Reading the output of some planets can soak up an awful lot of time, and the posts aren’t always about topics that interest you. I don’t treat this is a bug, skimming the musings of talented people often leads you to think about problems you’re facing differently and that is a good thing.
I’m wondering if some of the problems people face are because their workflows for processing all that content aren’t good enough, so I’m going to mention one of the techniques I use. Maybe it will help you, or maybe you’ll suggest a better idea to me.
Note
Now that Yahoo have shut down Pipes, I’m even more interested in alternatives options. If you know of any interesting tools to do similar tasks get in touch.
The feeds¶
I subscribe to Planet Debian, Planet Freedesktop.org, Planet GNOME, Planet Gentoo, Planet Haskell and Planet Python. These planets syndicate a large number of feeds, see the table below for a breakdown of yesterday.
Planet |
Entries |
---|---|
Debian |
8 |
Freedesktop.org |
1 |
GNOME |
8 |
Gentoo |
3 |
Haskell |
3 |
Python |
3 |
Total |
26 |
26 new entries for yesterday and that is excluding other feeds I subscribe to; news, friends blogs, feeds for work projects, service updates and possibly others I’m forgetting as I write this. Reading all this would drain a huge amount of time, much more than a train commute or whatever other dead time there is to fill. My answer is quite simple, I don’t read it all.

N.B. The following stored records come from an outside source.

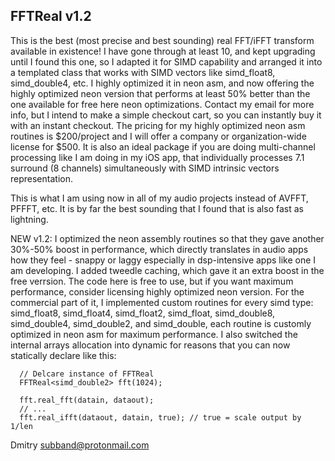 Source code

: FFTReal v1.2
------------

This is the best (most precise and best sounding) real FFT/iFFT transform available 
in existence! I have gone through at least 10, and kept upgrading until I found this 
one, so I adapted it for SIMD capability and arranged it into a templated class that
works with SIMD vectors like simd_float8, simd_double4, etc. I highly optimized it 
in neon asm, and now offering the highly optimized neon version that performs at least
50% better than the one available for free here neon optimizations. Contact my email 
for more info, but I intend to make a simple checkout cart, so you can instantly buy it 
with an instant checkout. The pricing for my highly optimized neon asm routines is 
$200/project and I will offer a company or organization-wide license for $500. It is also
an ideal package if you are doing multi-channel processing like I am doing in my iOS app,
that individually processes 7.1 surround (8 channels) simultaneously with SIMD intrinsic
vectors representation.

This is what I am using now in all of my audio projects instead of AVFFT, PFFFT,
etc. It is by far the best sounding that I found that is also fast as lightning.

NEW v1.2: I optimized the neon assembly routines so that they gave another 30%-50%
boost in performance, which directly translates in audio apps how they feel - snappy 
or laggy especially in dsp-intensive apps like one I am developing. I added tweedle 
caching, which gave it an extra boost in the free verrsion. The code here is free to use, 
but if you want maximum performance, consider licensing highly optimized neon version. 
For the commercial part of it, I implemented custom routines for every simd type: 
simd_float8, simd_float4, simd_float2, simd_float, simd_double8, simd_double4, 
simd_double2, and simd_double, each routine is customly optimized in neon asm for 
maximum performance. I also switched the internal arrays allocation into dynamic 
for reasons that you can now statically declare like this:

      // Delcare instance of FFTReal
      FFTReal<simd_double2> fft(1024);

      fft.real_fft(datain, dataout);
      // ...
      fft.real_ifft(dataout, datain, true); // true = scale output by 1/len

Dmitry <subband@protonmail.com>
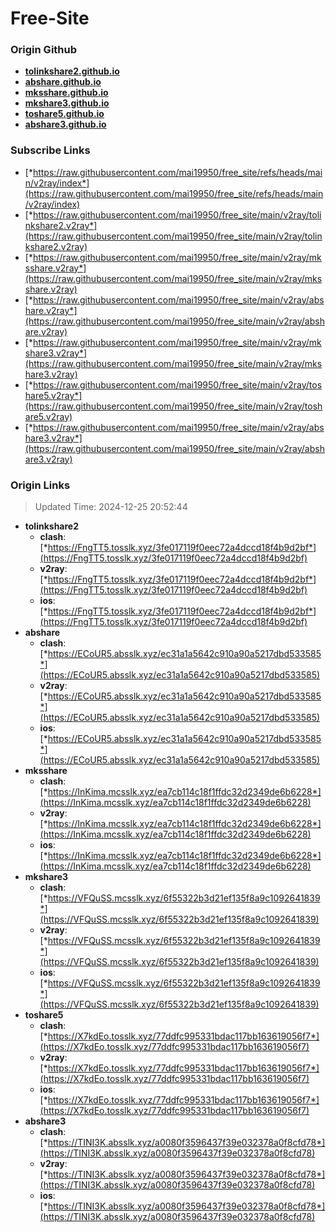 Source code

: # Free-Site

### Origin Github

- [**tolinkshare2.github.io**](https://github.com/tolinkshare2/tolinkshare2.github.io)
- [**abshare.github.io**](https://github.com/abshare/abshare.github.io)
- [**mksshare.github.io**](https://github.com/mksshare/mksshare.github.io)
- [**mkshare3.github.io**](https://github.com/mkshare3/mkshare3.github.io)
- [**toshare5.github.io**](https://github.com/toshare5/toshare5.github.io)
- [**abshare3.github.io**](https://github.com/abshare3/abshare3.github.io)

### Subscribe Links

- [*https://raw.githubusercontent.com/mai19950/free_site/refs/heads/main/v2ray/index*](https://raw.githubusercontent.com/mai19950/free_site/refs/heads/main/v2ray/index)
- [*https://raw.githubusercontent.com/mai19950/free_site/main/v2ray/tolinkshare2.v2ray*](https://raw.githubusercontent.com/mai19950/free_site/main/v2ray/tolinkshare2.v2ray)
- [*https://raw.githubusercontent.com/mai19950/free_site/main/v2ray/mksshare.v2ray*](https://raw.githubusercontent.com/mai19950/free_site/main/v2ray/mksshare.v2ray)
- [*https://raw.githubusercontent.com/mai19950/free_site/main/v2ray/abshare.v2ray*](https://raw.githubusercontent.com/mai19950/free_site/main/v2ray/abshare.v2ray)
- [*https://raw.githubusercontent.com/mai19950/free_site/main/v2ray/mkshare3.v2ray*](https://raw.githubusercontent.com/mai19950/free_site/main/v2ray/mkshare3.v2ray)
- [*https://raw.githubusercontent.com/mai19950/free_site/main/v2ray/toshare5.v2ray*](https://raw.githubusercontent.com/mai19950/free_site/main/v2ray/toshare5.v2ray)
- [*https://raw.githubusercontent.com/mai19950/free_site/main/v2ray/abshare3.v2ray*](https://raw.githubusercontent.com/mai19950/free_site/main/v2ray/abshare3.v2ray)

### Origin Links

> Updated Time: 2024-12-25 20:52:44

- **tolinkshare2**
  - **clash**: [*https://FngTT5.tosslk.xyz/3fe017119f0eec72a4dccd18f4b9d2bf*](https://FngTT5.tosslk.xyz/3fe017119f0eec72a4dccd18f4b9d2bf)
  - **v2ray**: [*https://FngTT5.tosslk.xyz/3fe017119f0eec72a4dccd18f4b9d2bf*](https://FngTT5.tosslk.xyz/3fe017119f0eec72a4dccd18f4b9d2bf)
  - **ios**: [*https://FngTT5.tosslk.xyz/3fe017119f0eec72a4dccd18f4b9d2bf*](https://FngTT5.tosslk.xyz/3fe017119f0eec72a4dccd18f4b9d2bf)
- **abshare**
  - **clash**: [*https://ECoUR5.absslk.xyz/ec31a1a5642c910a90a5217dbd533585*](https://ECoUR5.absslk.xyz/ec31a1a5642c910a90a5217dbd533585)
  - **v2ray**: [*https://ECoUR5.absslk.xyz/ec31a1a5642c910a90a5217dbd533585*](https://ECoUR5.absslk.xyz/ec31a1a5642c910a90a5217dbd533585)
  - **ios**: [*https://ECoUR5.absslk.xyz/ec31a1a5642c910a90a5217dbd533585*](https://ECoUR5.absslk.xyz/ec31a1a5642c910a90a5217dbd533585)
- **mksshare**
  - **clash**: [*https://InKima.mcsslk.xyz/ea7cb114c18f1ffdc32d2349de6b6228*](https://InKima.mcsslk.xyz/ea7cb114c18f1ffdc32d2349de6b6228)
  - **v2ray**: [*https://InKima.mcsslk.xyz/ea7cb114c18f1ffdc32d2349de6b6228*](https://InKima.mcsslk.xyz/ea7cb114c18f1ffdc32d2349de6b6228)
  - **ios**: [*https://InKima.mcsslk.xyz/ea7cb114c18f1ffdc32d2349de6b6228*](https://InKima.mcsslk.xyz/ea7cb114c18f1ffdc32d2349de6b6228)
- **mkshare3**
  - **clash**: [*https://VFQuSS.mcsslk.xyz/6f55322b3d21ef135f8a9c1092641839*](https://VFQuSS.mcsslk.xyz/6f55322b3d21ef135f8a9c1092641839)
  - **v2ray**: [*https://VFQuSS.mcsslk.xyz/6f55322b3d21ef135f8a9c1092641839*](https://VFQuSS.mcsslk.xyz/6f55322b3d21ef135f8a9c1092641839)
  - **ios**: [*https://VFQuSS.mcsslk.xyz/6f55322b3d21ef135f8a9c1092641839*](https://VFQuSS.mcsslk.xyz/6f55322b3d21ef135f8a9c1092641839)
- **toshare5**
  - **clash**: [*https://X7kdEo.tosslk.xyz/77ddfc995331bdac117bb163619056f7*](https://X7kdEo.tosslk.xyz/77ddfc995331bdac117bb163619056f7)
  - **v2ray**: [*https://X7kdEo.tosslk.xyz/77ddfc995331bdac117bb163619056f7*](https://X7kdEo.tosslk.xyz/77ddfc995331bdac117bb163619056f7)
  - **ios**: [*https://X7kdEo.tosslk.xyz/77ddfc995331bdac117bb163619056f7*](https://X7kdEo.tosslk.xyz/77ddfc995331bdac117bb163619056f7)
- **abshare3**
  - **clash**: [*https://TINI3K.absslk.xyz/a0080f3596437f39e032378a0f8cfd78*](https://TINI3K.absslk.xyz/a0080f3596437f39e032378a0f8cfd78)
  - **v2ray**: [*https://TINI3K.absslk.xyz/a0080f3596437f39e032378a0f8cfd78*](https://TINI3K.absslk.xyz/a0080f3596437f39e032378a0f8cfd78)
  - **ios**: [*https://TINI3K.absslk.xyz/a0080f3596437f39e032378a0f8cfd78*](https://TINI3K.absslk.xyz/a0080f3596437f39e032378a0f8cfd78)

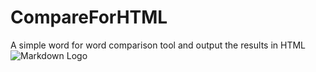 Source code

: # CompareForHTML
A simple word for word comparison tool and output the results in HTML
![Markdown Logo](https://www.wikudot.icu/i/0/x5xwqg.png "演示")
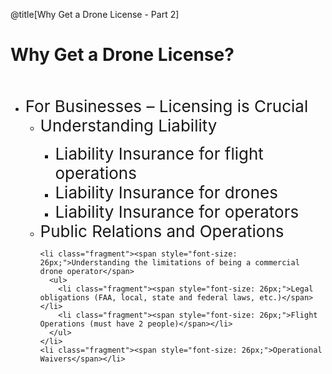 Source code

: <div class="slide-bg-style-left"></div><div class="slide-bg-style-right"></div>

@title[Why Get a Drone License - Part 2]

# Why Get a Drone License?

<br>                                                   

<ul>
  <li class="fragment"><span style="font-size: 26px;">For Businesses – Licensing is Crucial</span>
    <ul>
      <li class="fragment"><span style="font-size: 26px;">Understanding Liability</span></li>
        <ul>
          <li class="fragment"><span style="font-size: 26px;">Liability Insurance for flight operations</span></li>
          <li class="fragment"><span style="font-size: 26px;">Liability Insurance for drones</span></li>
          <li class="fragment"><span style="font-size: 26px;">Liability Insurance for operators</span></li>
        </ul>
      <li class="fragment"><span style="font-size: 26px;">Public Relations and Operations</span></li>
    </ul>
  </li>

  <ul>

    <li class="fragment"><span style="font-size: 26px;">Understanding the limitations of being a commercial drone operator</span>
      <ul>
        <li class="fragment"><span style="font-size: 26px;">Legal obligations (FAA, local, state and federal laws, etc.)</span></li>
        <li class="fragment"><span style="font-size: 26px;">Flight Operations (must have 2 people)</span></li>
      </ul>
    </li>
    <li class="fragment"><span style="font-size: 26px;">Operational Waivers</span></li>
  </ul>
  </li>
</ul>
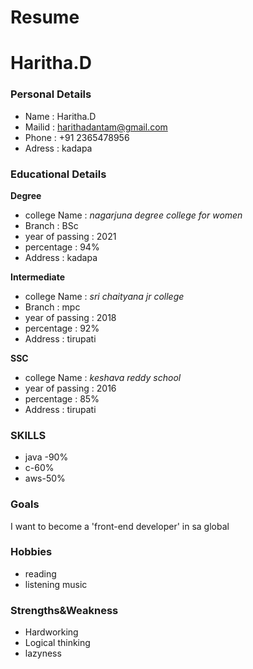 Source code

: # Resume
# Haritha.D
### Personal Details
- Name : Haritha.D <br>
- Mailid : harithadantam@gmail.com <br>
- Phone : +91 2365478956 <br>
- Adress : kadapa <br>
### Educational Details
**Degree**
- college Name : _nagarjuna degree college for women_ <br>
- Branch : BSc <br>
- year of passing : 2021 <br>
- percentage : 94% <br>
- Address : kadapa <br>

**Intermediate**
- college Name : _sri chaityana jr college_ <br>
- Branch : mpc <br>
- year of passing : 2018 <br>
- percentage : 92% <br>
- Address : tirupati <br>

**SSC**
- college Name : _keshava reddy school_ <br>
- year of passing : 2016 <br>
- percentage : 85% <br>
- Address : tirupati <br>

### **SKILLS**
- java -90%
- c-60%
- aws-50%

### **Goals**
I want to become a 'front-end developer' in sa global
### **Hobbies**
- reading <br>
- listening music <br>
### **Strengths&Weakness**
- Hardworking
- Logical thinking
- lazyness
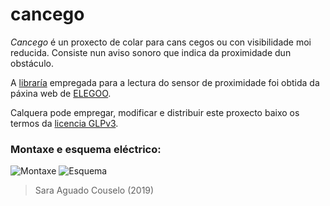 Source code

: # cancego

*Cancego* é un proxecto de colar para cans cegos ou con visibilidade moi reducida. Consiste nun aviso sonoro que indica da proximidade dun obstáculo.

A [libraría](./libraries/HC-SR04/) empregada para a lectura do sensor de proximidade foi obtida da páxina web de [ELEGOO](https://www.elegoo.com/download/). 

Calquera pode empregar, modificar e distribuir este proxecto baixo os termos da [licencia GLPv3](./LICENSE).


### Montaxe e esquema eléctrico:
![Montaxe](./schema/montaxe.png)
![Esquema](./schema/esquema.png)


> Sara Aguado Couselo (2019) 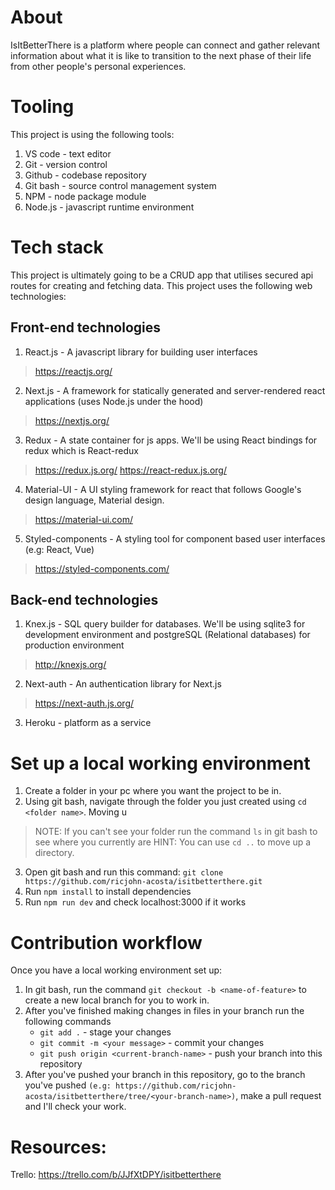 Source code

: # About 
IsItBetterThere is a platform where people can connect and gather relevant information about what it is like to transition to the next phase of their life from other people's personal experiences. 

# Tooling
This project is using the following tools: 

1. VS code - text editor
2. Git - version control
3. Github - codebase repository
4. Git bash - source control management system
5. NPM - node package module
6. Node.js - javascript runtime environment

# Tech stack
This project is ultimately going to be a CRUD app that utilises secured api routes for creating and fetching data. This project uses the following web technologies: 

## Front-end technologies
1. React.js - A javascript library for building user interfaces
> https://reactjs.org/
2. Next.js - A framework for statically generated and server-rendered react applications (uses Node.js under the hood)
> https://nextjs.org/
3. Redux - A state container for js apps. We'll be using React bindings for redux which is React-redux
> https://redux.js.org/
> https://react-redux.js.org/
4. Material-UI - A UI styling framework for react that follows Google's design language, Material design.
> https://material-ui.com/
5. Styled-components - A styling tool for component based user interfaces (e.g: React, Vue)
> https://styled-components.com/

## Back-end technologies
1. Knex.js - SQL query builder for databases. We'll be using sqlite3 for development environment and postgreSQL (Relational databases) for production environment
> http://knexjs.org/
2. Next-auth - An authentication library for Next.js
> https://next-auth.js.org/
3. Heroku - platform as a service

# Set up a local working environment
1. Create a folder in your pc where you want the project to be in.
2. Using git bash, navigate through the folder you just created using `cd <folder name>`. Moving u
> NOTE: If you can't see your folder run the command `ls` in git bash to see where you currently are
> HINT: You can use `cd ..` to move up a directory.
3. Open git bash and run this command: `git clone https://github.com/ricjohn-acosta/isitbetterthere.git`
4. Run `npm install` to install dependencies
5. Run `npm run dev` and check localhost:3000 if it works

# Contribution workflow
Once you have a local working environment set up:

1. In git bash, run the command `git checkout -b <name-of-feature>` to create a new local branch for you to work in.
2. After you've finished making changes in files in your branch run the following commands
   * `git add .` - stage your changes
   * `git commit -m <your message>` - commit your changes
   * `git push origin <current-branch-name>` - push your branch into this repository
3. After you've pushed your branch in this repository, go to the branch you've pushed `(e.g: https://github.com/ricjohn-acosta/isitbetterthere/tree/<your-branch-name>)`, make a pull request and I'll check your work.

# Resources:
Trello: https://trello.com/b/JJfXtDPY/isitbetterthere
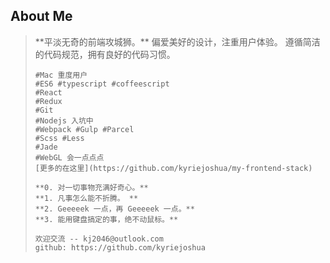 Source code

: ##	About Me

<blockquote>
	**平淡无奇的前端攻城狮。**
	偏爱美好的设计，注重用户体验。
	遵循简洁的代码规范，拥有良好的代码习惯。
	
	#Mac 重度用户
	#ES6 #typescript #coffeescript
	#React
	#Redux
	#Git
	#Nodejs 入坑中
	#Webpack #Gulp #Parcel
	#Scss #Less
	#Jade
	#WebGL 会一点点点
	[更多的在这里](https://github.com/kyriejoshua/my-frontend-stack)
	
	**0. 对一切事物充满好奇心。**
	**1. 凡事怎么能不折腾。 **
	**2. Geeeeek 一点，再 Geeeeek 一点。**
	**3. 能用键盘搞定的事，绝不动鼠标。**
	
	欢迎交流 -- kj2046@outlook.com
	github: https://github.com/kyriejoshua

</blockquote>



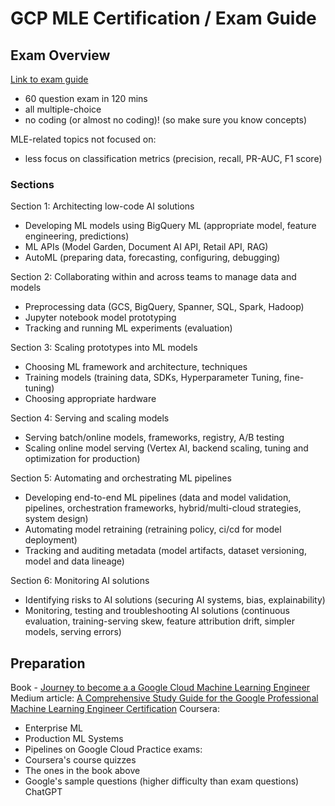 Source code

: # GCP MLE Certification / Exam Guide

## Exam Overview

[Link to exam guide](./resources/exam-guide-v4.0.pdf)

- 60 question exam in 120 mins
- all multiple-choice
- no coding (or almost no coding)! (so make sure you know concepts)

MLE-related topics not focused on:
- less focus on classification metrics (precision, recall, PR-AUC, F1 score)


### Sections

Section 1: Architecting low-code AI solutions
- Developing ML models using BigQuery ML (appropriate model, feature engineering, predictions)
- ML APIs (Model Garden, Document AI API, Retail API, RAG)
- AutoML (preparing data, forecasting, configuring, debugging)

Section 2: Collaborating within and across teams to manage data and models
- Preprocessing data (GCS, BigQuery, Spanner, SQL, Spark, Hadoop)
- Jupyter notebook model prototyping
- Tracking and running ML experiments (evaluation)

Section 3: Scaling prototypes into ML models
- Choosing ML framework and architecture, techniques
- Training models (training data, SDKs, Hyperparameter Tuning, fine-tuning)
- Choosing appropriate hardware

Section 4: Serving and scaling models
- Serving batch/online models, frameworks, registry, A/B testing
- Scaling online model serving (Vertex AI, backend scaling, tuning and optimization for production)

Section 5: Automating and orchestrating ML pipelines
- Developing end-to-end ML pipelines (data and model validation, pipelines, orchestration frameworks, hybrid/multi-cloud strategies, system design)
- Automating model retraining (retraining policy, ci/cd for model deployment)
- Tracking and auditing metadata (model artifacts, dataset versioning, model and data lineage)

Section 6: Monitoring AI solutions
- Identifying risks to AI solutions (securing AI systems, bias, explainability)
- Monitoring, testing and troubleshooting AI solutions (continuous evaluation, training-serving skew, feature attribution drift, simpler models, serving errors)


## Preparation

Book - [Journey to become a a Google Cloud Machine Learning Engineer](https://www.packtpub.com/en-ca/product/journey-to-become-a-google-cloud-machine-learning-engineer-9781803239415)
Medium article: [A Comprehensive Study Guide for the Google Professional Machine Learning Engineer Certification](https://medium.com/towards-data-science/a-comprehensive-study-guide-for-the-google-professional-machine-learning-engineer-certification-1e411db4d2cf)
Coursera:
- Enterprise ML
- Production ML Systems
- Pipelines on Google Cloud
Practice exams:
- Coursera's course quizzes
- The ones in the book above
- Google's sample questions (higher difficulty than exam questions)
ChatGPT





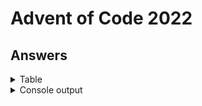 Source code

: # Advent of Code 2022


## Answers

<details>
<summary>Table</summary>
    <table>
        <tr>
            <th></th>
            <th>Part 1</th>
            <th>Part 2</th>
        </tr>
        <tr>
            <td><a href="src/main/java/com/lewisbirks/adventofcode/day/Day1.java">Day 1</a></td>
            <td>69501</td>
            <td>202346</td>
        </tr>
        <tr>
            <td><a href="src/main/java/com/lewisbirks/adventofcode/day/Day2.java">Day 2</a></td>
            <td>10994</td>
            <td>12526</td>
        </tr>
        <tr>
            <td><a href="src/main/java/com/lewisbirks/adventofcode/day/Day3.java">Day 3</a></td>
            <td>8202</td>
            <td>2864</td>
        </tr>
        <tr>
            <td><a href="src/main/java/com/lewisbirks/adventofcode/day/Day4.java">Day 4</a></td>
            <td>462</td>
            <td>835</td>
        </tr>
        <tr>
            <td><a href="src/main/java/com/lewisbirks/adventofcode/day/Day5.java">Day 5</a></td>
            <td>BWNCQRMDB</td>
            <td>NHWZCBNBF</td>
        </tr>
        <tr>
            <td><a href="src/main/java/com/lewisbirks/adventofcode/day/Day6.java">Day 6</a></td>
            <td>1647</td>
            <td>2447</td>
        </tr>
        <tr>
            <td><a href="src/main/java/com/lewisbirks/adventofcode/day/Day7.java">Day 7</a></td>
            <td>1513699</td>
            <td>7991939</td>
        </tr>
        <tr>
            <td><a href="src/main/java/com/lewisbirks/adventofcode/day/Day8.java">Day 8</a></td>
            <td>1812</td>
            <td>315495</td>
        </tr>
        <tr>
            <td><a href="src/main/java/com/lewisbirks/adventofcode/day/Day9.java">Day 9</a></td>
            <td>6023</td>
            <td>2533</td>
        </tr>
        <tr>
            <td><a href="src/main/java/com/lewisbirks/adventofcode/day/Day10.java">Day 10</a></td>
            <td>10760</td>
            <td>FPGPHFGH</td>
        </tr>
        <tr>
            <td><a href="src/main/java/com/lewisbirks/adventofcode/day/Day11.java">Day 11</a></td>
            <td>90882</td>
            <td>30893109657</td>
        </tr>
        <tr>
            <td><a href="src/main/java/com/lewisbirks/adventofcode/day/Day12.java">Day 12</a></td>
            <td>420</td>
            <td>414</td>
        </tr>
        <tr>
            <td><a href="src/main/java/com/lewisbirks/adventofcode/day/Day13.java">Day 13</a></td>
            <td>5659</td>
            <td>22110</td>
        </tr>
        <tr>
            <td><a href="src/main/java/com/lewisbirks/adventofcode/day/Day14.java">Day 14</a></td>
            <td>655</td>
            <td>26484</td>
        </tr>
    </table>
</details>
<details>
    <summary>Console output</summary>
    <pre>
==========================
Year 2022
==========================
Day 01: Calorie Counting
	Part 1: 69501 (2ms)
	Part 2: 202346 (1ms)
Day 02: Rock Paper Scissors
	Part 1: 10994 (1ms)
	Part 2: 12526 (0ms)
Day 03: Rucksack Reorganization
	Part 1: 8202 (3ms)
	Part 2: 2864 (1ms)
Day 04: Camp Cleanup
	Part 1: 462 (0ms)
	Part 2: 835 (0ms)
Day 05: Supply Stacks
	Part 1: BWNCQRMDB (2ms)
	Part 2: NHWZCBNBF (2ms)
Day 06: Tuning Trouble
	Part 1: 1647 (1ms)
	Part 2: 2447 (0ms)
Day 07: No Space Left On Device
	Part 1: 1513699 (2ms)
	Part 2: 7991939 (2ms)
Day 08: Treetop Tree House
	Part 1: 1812 (1ms)
	Part 2: 315495 (1ms)
Day 09: Rope Bridge
	Part 1: 6023 (17ms)
	Part 2: 2533 (5ms)
Day 10: Cathode-Ray Tube
	Part 1: 10760 (0ms)
	Part 2: 
####.###...##..###..#..#.####..##..#..#.
#....#..#.#..#.#..#.#..#.#....#..#.#..#.
###..#..#.#....#..#.####.###..#....####.
#....###..#.##.###..#..#.#....#.##.#..#.
#....#....#..#.#....#..#.#....#..#.#..#.
#....#.....###.#....#..#.#.....###.#..#.
 (0ms)
Day 11: Monkey in the Middle
	Part 1: 90882 (1ms)
	Part 2: 30893109657 (41ms)
Day 12: Hill Climbing Algorithm
	Part 1: 420 (9ms)
	Part 2: 414 (4ms)
Day 13: Distress Signal
	Part 1: 5659 (0ms)
	Part 2: 22110 (3ms)
Day 14: Regolith Reservoir
	Part 1: 655 (7ms)
	Part 2: 26484 (160ms)
==========================
</pre>
</details>

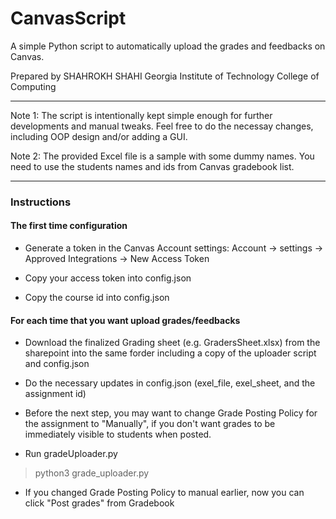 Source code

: # CanvasScript
A simple Python script to automatically upload the grades and feedbacks on Canvas.

Prepared by SHAHROKH SHAHI
Georgia Institute of Technology
College of Computing

----

Note 1: The script is intentionally kept simple enough for further developments and manual tweaks. Feel free to do the necessay changes, including OOP design and/or adding a GUI.

Note 2: The provided Excel file is a sample with some dummy names. You need to use the students names and ids from Canvas gradebook list.

----
### Instructions

#### The first time configuration

- Generate a token in the Canvas Account settings:
	Account -> settings -> Approved Integrations -> New Access Token

- Copy your access token into config.json

- Copy the course id into config.json 


#### For each time that you want upload grades/feedbacks

- Download the finalized Grading sheet (e.g. GradersSheet.xlsx) from the sharepoint into the same forder including a copy of the uploader script and config.json

- Do the necessary updates in config.json (exel_file, exel_sheet, and the assignment id)

- Before the next step, you may want to change Grade Posting Policy for the assignment to "Manually", if you don't want grades to be immediately visible to students when posted.

- Run gradeUploader.py
>  python3 grade_uploader.py

- If you changed Grade Posting Policy to manual earlier, now you can click "Post grades" from Gradebook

We’ll examine just the planets, but what I’m going to say mostly applies to the other content too.
The task¶
Not all the entries are new, some are duplicates(this is especially between Debian and GNOME planets). Some are uninteresting to me, talk of technologies I won’t(not don’t) use. Some are the minutiae of their author’s day, which I’m sure are interesting if you know the authors but if I did know them they’d be in the friends feed category already.
The question quickly becomes how to filter them, and the answer is: use Yahoo! Pipes.
Yahoo! Pipes is a clever little web-based tool for mangling data hosted on the internet, be it single pages or feeds or even CSV data files. The interface is a friendly Javascript drag-and-drop affair, just select the tools you wish to use and literally connect the dots.
Fetching feeds¶
Fetching the planet feeds is simple, just select the Fetch feed
item in the
Sources
menu to create a new object, and enter the URLs of the feeds you
wish to play with. In this instance it is a heap of planet feeds, but you can
put anything you want in there. I should add that it handles the various RSS
formats better than you may expect for such a poorly specified format.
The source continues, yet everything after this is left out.